In the field of regenerative medicine and whole organ regeneration many efforts have been carried out to translate this technology for clinical practice. The ultimate goal is to provide a feasible and reliable therapy for different types of diseases. In this context, although there are many improvements on kidney regeneration, there are still many hurdles to be overcome, and as our knowledge improves, more complex questions remain unclear.

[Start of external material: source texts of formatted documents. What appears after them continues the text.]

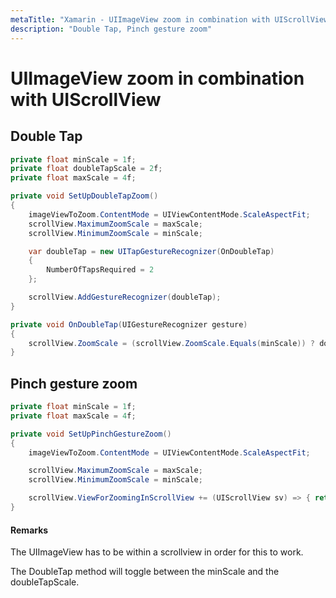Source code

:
 ```yaml
---
metaTitle: "Xamarin - UIImageView zoom in combination with UIScrollView"
description: "Double Tap, Pinch gesture zoom"
---
```


# UIImageView zoom in combination with UIScrollView



## Double Tap


```cs
private float minScale = 1f;
private float doubleTapScale = 2f;
private float maxScale = 4f;

private void SetUpDoubleTapZoom()
{
    imageViewToZoom.ContentMode = UIViewContentMode.ScaleAspectFit;
    scrollView.MaximumZoomScale = maxScale;
    scrollView.MinimumZoomScale = minScale;

    var doubleTap = new UITapGestureRecognizer(OnDoubleTap)
    {
        NumberOfTapsRequired = 2
    };

    scrollView.AddGestureRecognizer(doubleTap);
}

private void OnDoubleTap(UIGestureRecognizer gesture)
{
    scrollView.ZoomScale = (scrollView.ZoomScale.Equals(minScale)) ? doubleTapScale : minScale;
}

```



## Pinch gesture zoom


```cs
private float minScale = 1f;
private float maxScale = 4f;

private void SetUpPinchGestureZoom()
{
    imageViewToZoom.ContentMode = UIViewContentMode.ScaleAspectFit;

    scrollView.MaximumZoomScale = maxScale;
    scrollView.MinimumZoomScale = minScale;

    scrollView.ViewForZoomingInScrollView += (UIScrollView sv) => { return imageViewToZoom; };
}

```



#### Remarks


The UIImageView has to be within a scrollview in order for this to work.

The DoubleTap method will toggle between the minScale and the doubleTapScale.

A functional bioengineered kidney is still a big challenge for scientists. In the last ten years we have got many improvements on the field of solid organ regeneration; however, we are still faraway from the main target. Currently, regenerative centers worldwide have been striving to find feasible strategies to develop bioengineered kidneys. Cell-scaffold technology gives hope to end-stage renal disease patients who struggle with morbidity and mortality due to extended periods on dialysis or immunosupression. The potential of bioengineered organ is to provide a reliable source of organs, which can be refunctionalized and transplanted.